All das trifft auf die Seiden»straße« nicht zu. Vielmehr müssen hier drei Irrtümer korrigiert werden:
• Die Seidenstraße war keine Straße, erst recht keine ausgebaute und gepflasterte Verbindung. Es handelt sich hierbei um ein Netz von Handelsorten und Karawansereien quer durch Asien, zwischen denen sich die Karawanen frei bewegten (meist wohl durch örtliche Führer geleitet). Es war also kein vorgegebener Weg, keine »Straße« im eigentlichen Sinn, sondern eine Vielzahl von offenen Handelswegen durch Steppe und Wüste und anderes unwegsames Gelände.
• Die Seidenstraße bestand nicht aus einem Weg, sondern war ein unübersehbares Netz verschiedenster Wege (vgl. die vereinfachte Darstellung im Vorsatz/Nachsatz dieses Buches). Solche Wege veränderten sich je nach den politischen, aber auch geografischen Gegebenheiten. Als – um ein Beispiel zu nennen – die südliche Umrundung der Wüste Taklamakan durch zunehmenden Wassermangel schwieriger wurde, wurde die Nordumgehung bedeutungsvoller (vgl. Seite 76f.). Es gab Wege der Seidenstraße, die nördlich von Aralsee und Kaspischen Meer über Südrussland das Schwarze Meer erreichten, aber es gab auch Wege durch das Bergland von Afghanistan. Die meist genutzte Route allerdings ging von Kashgar |17|aus durch das heutige Kirgistan, Usbekistan, Turkmenistan und Iran. Dort verzweigte sich der Weg in den direkten Weg zum Mittelmeer über Bagdad, Palmyra und Aleppo. Oder der Weg verlief, wenn die politische Situation anderes nicht zuließ vom Iran aus nach Norden, querte Armenien und das heutige Georgien bis zum Schwarzen Meer. Nicht eine Straße also, sondern viele Wegmöglichkeiten, sodass man nicht von einer »Seidenstraße«, sondern von »Seidenstraßen« oder »Seidenwegen« sprechen sollte.

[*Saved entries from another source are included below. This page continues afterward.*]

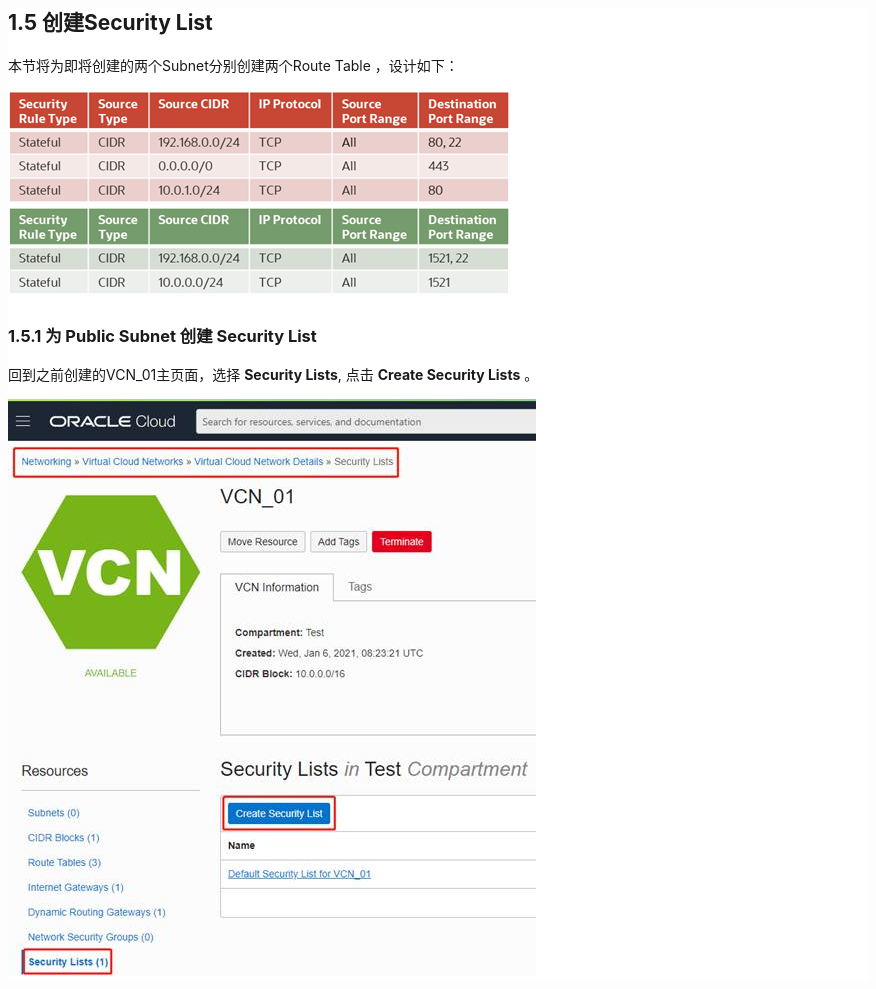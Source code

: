  <a name="step1.5"></a>

## 1.5 创建Security List 

本节将为即将创建的两个Subnet分别创建两个Route Table ，设计如下：

![image-20210122123653469](images/image-20210122123653469.png)



 <a name="step1.5.1"></a>

### 1.5.1 为 Public Subnet 创建 Security List

回到之前创建的VCN_01主页面，选择 **Security Lists**, 点击 **Create Security Lists** 。

![img](images/clip_image040.jpg)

Kamelkarren in Xinjiang, China
• Auf den Seidenstraßen wurde zwar als wichtigstes und kostbarstes Gut chinesische Seide von Ost nach West transportiert aber auch viele andere Güter in beide Richtungen (vgl. Seite 28f.). Neben der Bedeutung als Handelsverbindung wurden die Seidenstraßen in der Verbindung von China nach Europa auch zum »Transportweg« vieler Ideen und Erfindungen (vgl. Seite 30f.), in der Verbindung vom Vorderen Orient und von Nordindien zum Weg unterschiedlicher Religionen (vgl. Seite 32–35f.).
Die Seidenstraße war mithin ein Wegenetz, das den Austausch von Ost (China), West (Europa) und Süd (Indien) ermöglichte und damit Geschichte schrieb, die die großen Kulturen Asiens und Europas bis heute prägt.